Arrivarono finalmente anche i soldi dei beni abbandonati e subito nel reparto degli Obi si fecero i preparativi per una grande festa con numerosi ospiti e ogni ben di Dio, perché quello doveva rimanere un giorno da ricordare. Ma poi, mentre tutti mangiavano e bevevano e se la contavano e ridevano, Obi buttava giù ogni tanto un boccone di malavoglia, e finì con lo starsene mogio e silenzioso in un angolo a fissare il bicchiere di vino che teneva in mano. “Sembri un cane bastonato, non starai male proprio oggi!” sbottò la moglie burbera. Tutti scoppiarono a ridere.

Verso notte, mentre aumentava la confusione, sparì silenziosamente. Nessuno s’accorse della sua assenza per parecchio tempo, finché per caso il discorso cadde su di lui. Allora cominciarono a cercarlo.

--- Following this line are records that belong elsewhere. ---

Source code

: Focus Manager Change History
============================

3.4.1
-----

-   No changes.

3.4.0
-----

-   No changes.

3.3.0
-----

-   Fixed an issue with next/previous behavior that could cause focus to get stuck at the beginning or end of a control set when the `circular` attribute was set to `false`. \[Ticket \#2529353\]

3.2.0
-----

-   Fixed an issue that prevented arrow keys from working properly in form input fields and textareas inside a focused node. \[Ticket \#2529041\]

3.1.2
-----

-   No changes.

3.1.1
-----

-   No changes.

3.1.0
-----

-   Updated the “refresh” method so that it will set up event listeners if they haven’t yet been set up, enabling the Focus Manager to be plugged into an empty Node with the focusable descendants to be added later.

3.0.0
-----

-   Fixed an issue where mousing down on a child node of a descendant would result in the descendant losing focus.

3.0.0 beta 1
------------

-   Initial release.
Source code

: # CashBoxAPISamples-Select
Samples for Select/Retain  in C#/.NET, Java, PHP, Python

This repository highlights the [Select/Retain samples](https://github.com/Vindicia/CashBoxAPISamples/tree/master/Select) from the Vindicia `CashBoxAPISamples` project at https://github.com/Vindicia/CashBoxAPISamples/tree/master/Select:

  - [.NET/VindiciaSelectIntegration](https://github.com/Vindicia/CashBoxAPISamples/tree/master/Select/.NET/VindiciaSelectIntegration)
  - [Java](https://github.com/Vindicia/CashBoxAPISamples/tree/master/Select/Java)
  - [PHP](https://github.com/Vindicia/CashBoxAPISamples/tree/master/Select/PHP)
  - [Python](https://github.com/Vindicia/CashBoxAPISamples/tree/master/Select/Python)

Una bora tagliente era scesa improvvisa dal Carso. Refoli impetuosi facevano sussultare le baracche come se avessero voluto portarsele via. Un fanale sospeso, colpito da quella furia, faceva ballare strane ombre sull’ampio cortile percorso da violenti mulinelli che si trascinavano dietro cartacce, scatoloni e ogni genere d’immondizie.

“Obi!… Obi!… Oh Obi…”, si gridava da ogni parte, e il vento si portava lontano quei richiami quasi rubandoli dalle bocche della gente. Ma Obi ormai non poteva più sentirli.

Lo trovarono appena il giorno dopo nella pineta vicino al campo. In quell’occasione Obi aveva fatto le cose per bene. Aveva scelto un grosso ramo e si era servito di un robusto filo di ferro.

La bora era ancora aumentata. Ogni tanto qualche refolo faceva ondeggiare il suo corpo che adesso pareva leggero… sempre più leggero…, come se un grande peso si fosse levato Obi di dosso.